Ci sono luoghi che si scelgono e luoghi che scelgono. Quello di Moncalisse appartiene alla seconda categoria. È un altopiano luminoso a seicento metri sul livello del mare, affacciato a sud, dove le valli dell’Adige, della Valsugana e della Val di Cembra si sfiorano. Qui il sole arriva pieno, la brezza delle montagne porta freschezza e l’escursione termica regala ai grappoli il ritmo perfetto per un metodo classico di grande eleganza.
Il vigneto nasce su un mosaico di suoli rari: rocce metamorfiche, porfidi, calcari porosi che restituiscono al vino una mineralità vibrante e profonda. Nel cuore della tenuta, un ettaro di viti a pergola di sessant’anni custodisce la memoria del luogo. Tra i filari sul monte Calisio, le coppelle e le incisioni scavate nella pietra risalgono all’età del Bronzo e del Ferro: segni di riti sacri e strumenti di comunicazione che raccontano un’antica dimensione mistica, come se la terra stessa avesse scelto di parlare ancora.
Dietro al progetto, ben raccontato anche nel logo, c’è la visione strategica e romantica di due sorelle del vino, Julia e Karoline Walch, che hanno raccolto il testimone della madre per costruire qualcosa di nuovo, di loro, di bello. Ma c’è anche Stefano Bolognani, enologo e interprete appassionato del metodo classico, affiancato da Odilon de Varine ex chef de cave di maison prestigiose come Henriot, Deutz e Gosset. «È la prima volta che vinifico uve cresciute così in alto» racconta. «È il futuro, perché il clima ci spinge verso le altitudini. Ma quello che mi ha colpito davvero è il suolo: la cosa più importante per un vino. Qui ho trovato una famiglia con grandi valori, due giovani che vogliono scrivere un nuovo capitolo con rispetto e coraggio».
Il progetto nasce nel 2017, da un innamoramento immediato per questa parcella unica.
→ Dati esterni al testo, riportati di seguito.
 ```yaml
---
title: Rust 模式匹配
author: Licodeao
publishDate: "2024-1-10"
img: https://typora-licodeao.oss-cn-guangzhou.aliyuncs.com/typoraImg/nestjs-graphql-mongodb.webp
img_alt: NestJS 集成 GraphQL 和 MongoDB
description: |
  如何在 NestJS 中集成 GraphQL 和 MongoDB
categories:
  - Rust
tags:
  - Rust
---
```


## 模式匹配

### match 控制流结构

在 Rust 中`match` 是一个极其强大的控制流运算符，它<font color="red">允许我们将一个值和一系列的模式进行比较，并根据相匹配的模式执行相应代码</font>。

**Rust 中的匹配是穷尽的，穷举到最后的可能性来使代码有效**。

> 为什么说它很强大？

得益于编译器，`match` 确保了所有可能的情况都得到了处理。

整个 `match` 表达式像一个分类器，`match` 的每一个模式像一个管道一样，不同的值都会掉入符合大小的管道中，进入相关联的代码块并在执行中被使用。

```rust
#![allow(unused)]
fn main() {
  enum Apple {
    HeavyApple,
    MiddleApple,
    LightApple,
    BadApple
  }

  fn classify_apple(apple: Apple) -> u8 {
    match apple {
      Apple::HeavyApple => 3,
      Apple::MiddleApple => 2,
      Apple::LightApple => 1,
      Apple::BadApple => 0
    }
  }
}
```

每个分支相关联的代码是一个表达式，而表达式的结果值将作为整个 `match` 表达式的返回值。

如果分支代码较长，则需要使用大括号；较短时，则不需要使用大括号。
In Trentino, le montagne sono una benedizione e una sfida: portano freschezza ma spesso rubano luce. Qui, invece, la quota e l’esposizione regalano equilibrio. Nel 2024 è iniziata la costruzione della cantina ipogea, integrata tra i filari, che sfrutta la pendenza naturale e si alimenta con energia fotovoltaica e regala al territorio un nuovo orizzonte, discreto, elegante, eppure ben presente e identitario. Un gesto coerente con una visione di sostenibilità che passa anche da dettagli come la leggerezza delle bottiglie.
I vini Moncalisse sono riserve, nate per aspettare. Riposano a lungo sui lieviti, si rivelano con calma, e quando lo fanno mostrano complessità senza eccesso, finezza senza fragilità. «Non abbiamo fretta» dicono con un sorriso le sorelle Walch: «Vogliamo presentare solo vini di eccellenza, armoniosi, eleganti, capaci di raccontare il ritmo lento del luogo che li ha generati».
Un luogo che non è stato scelto per caso, ma che – come certe persone, certe storie, certi amori – ha semplicemente scelto loro.